What kinds of stats are most interpretable#

Global (“whole map”) summaries#

• Number of factors / links: basic size of the current view.
• Density / sparsity: how connected the map is relative to how many factors it contains.
• Share of self-loops (if present): how much “plain coding” or A→A evidence is in view.

Local (“per factor”) summaries#

• In-degree / out-degree: how many incoming vs outgoing links a factor has (as outcome vs as driver).
• Centrality (use carefully): identifies “connector” factors that sit on many paths.

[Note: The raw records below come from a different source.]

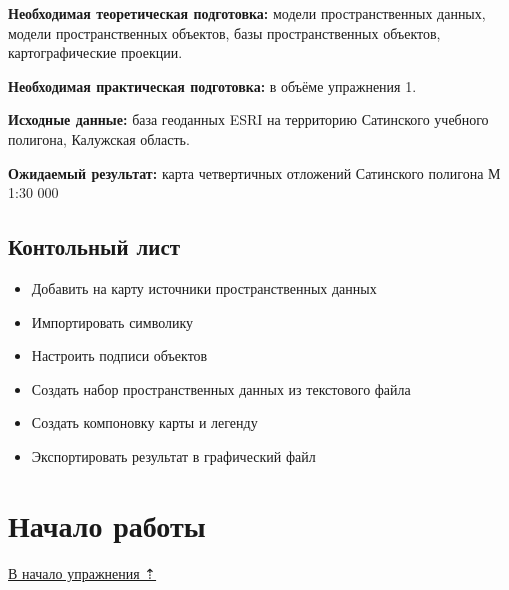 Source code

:\documentclass[
  12pt,
]{book}
\providecommand{\tightlist}{%
  \setlength{\itemsep}{0pt}\setlength{\parskip}{0pt}}
\begin{document}
\textbf{Необходимая теоретическая подготовка:} модели пространственных данных, модели пространственных объектов, базы пространственных объектов, картографические проекции.

\textbf{Необходимая практическая подготовка:} в объёме упражнения 1.

\textbf{Исходные данные:} база геоданных ESRI на территорию Сатинского учебного полигона, Калужская область.

\textbf{Ожидаемый результат:} карта четвертичных отложений Сатинского полигона М 1:30 000

\hypertarget{map-design-quaternary-checklist}{%
\subsection{Контольный лист}\label{map-design-quaternary-checklist}}

\begin{itemize}
\tightlist
\item
  Добавить на карту источники пространственных данных
\item
  Импортировать символику
\item
  Настроить подписи объектов
\item
  Создать набор пространственных данных из текстового файла
\item
  Создать компоновку карты и легенду
\item
  Экспортировать результат в графический файл
\end{itemize}

\hypertarget{map-design-quaternary-begin}{%
\section{Начало работы}\label{map-design-quaternary-begin}}

\protect\hyperlink{map-design-quaternary}{В начало упражнения ⇡}
\end{document}
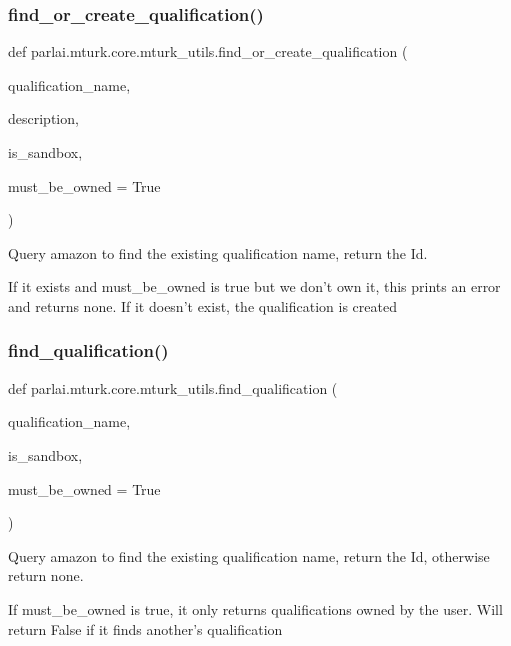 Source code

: \subsubsection{\texorpdfstring{find\+\_\+or\+\_\+create\+\_\+qualification()}{find\_or\_create\_qualification()}}
{\footnotesize\ttfamily def parlai.\+mturk.\+core.\+mturk\+\_\+utils.\+find\+\_\+or\+\_\+create\+\_\+qualification (\begin{DoxyParamCaption}\item[{}]{qualification\+\_\+name,  }\item[{}]{description,  }\item[{}]{is\+\_\+sandbox,  }\item[{}]{must\+\_\+be\+\_\+owned = {\ttfamily True} }\end{DoxyParamCaption})}

\begin{DoxyVerb}Query amazon to find the existing qualification name, return the Id.

If it exists and must_be_owned is true but we don't own it, this prints an error and
returns none. If it doesn't exist, the qualification is created
\end{DoxyVerb}
 \mbox{\label{namespaceparlai_1_1mturk_1_1core_1_1mturk__utils_a54121023abc81124ba03cc50d5f23af3}} 
\subsubsection{\texorpdfstring{find\+\_\+qualification()}{find\_qualification()}}
{\footnotesize\ttfamily def parlai.\+mturk.\+core.\+mturk\+\_\+utils.\+find\+\_\+qualification (\begin{DoxyParamCaption}\item[{}]{qualification\+\_\+name,  }\item[{}]{is\+\_\+sandbox,  }\item[{}]{must\+\_\+be\+\_\+owned = {\ttfamily True} }\end{DoxyParamCaption})}

\begin{DoxyVerb}Query amazon to find the existing qualification name, return the Id, otherwise
return none.

If must_be_owned is true, it only returns qualifications owned by the user. Will
return False if it finds another's qualification
\end{DoxyVerb}
 \mbox{\label{namespaceparlai_1_1mturk_1_1core_1_1mturk__utils_a577e2527c04682284394b0951a090695}} 
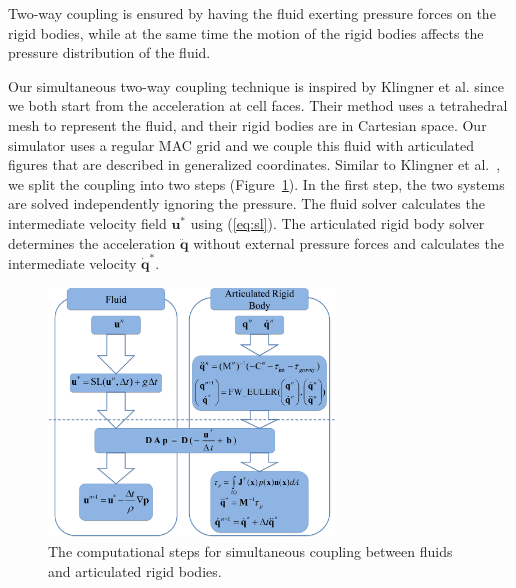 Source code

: Two-way coupling is ensured by having the fluid exerting pressure forces
on the rigid bodies, while at the same time the motion of the rigid bodies
affects the pressure distribution of the fluid.

Our simultaneous two-way coupling technique is inspired by Klingner et al.
\cite{klingner2006mesh} since we both start from the acceleration at
cell faces.  Their method uses a tetrahedral mesh to represent the fluid,
and their rigid bodies are in Cartesian space.  Our simulator uses a
regular MAC grid and we couple this fluid with articulated figures that
are described in generalized coordinates.  Similar to Klingner et
al.~\cite{klingner2006mesh}, we split the coupling into two steps
(Figure~\ref{fig:graph}). In the first step, the two systems are solved
independently ignoring the pressure. The fluid solver calculates the
intermediate velocity field $\mathbf{u}^*$ using (\ref{eq:sl}). The articulated
rigid body solver determines the acceleration $\mathbf{\ddot{q}}$ without
external pressure forces and calculates the intermediate velocity
$\mathbf{\dot{q}}^*$.

\begin{figure}[t]
\centering
\includegraphics[width=3in]{figures/CouplingProcess.eps}
\caption{The computational steps for simultaneous coupling between fluids and articulated rigid bodies.}
\label{fig:graph}
\end{figure}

How to interpret them (practical cautions)#

• These are properties of the current filtered view (sources selection + analysis filters). Change the pipeline and the stats change.
• Network stats measure structure, not “truth” and not causal effect size.
• Centrality can be inflated by label choices (e.g. a very broad parent label used as a bucket).
• For group comparisons, it’s usually better to compare like-for-like pipelines (same transforms, same simplification rules), otherwise the stats conflate analytic choices with group differences.

Formal notes (optional)#

If you want the more formal network picture:

• Build a directed graph \(G = (V,E)\) from the current links table (after bundling / transforms as appropriate).
• \(V\) are factor labels; \(E\) are directed edges (cause→effect).
• Common global stats include \(|V|\), \(|E|\), and density (e.g. \(|E|/(|V|(|V|-1))\) if you treat it as a simple directed graph without self-loops).
• Common local stats include in-degree, out-degree, and centrality measures (betweenness, closeness, eigenvector/PageRank variants). These can be computed on the simple graph or on a weighted graph (e.g. weighting edges by source count or citation count).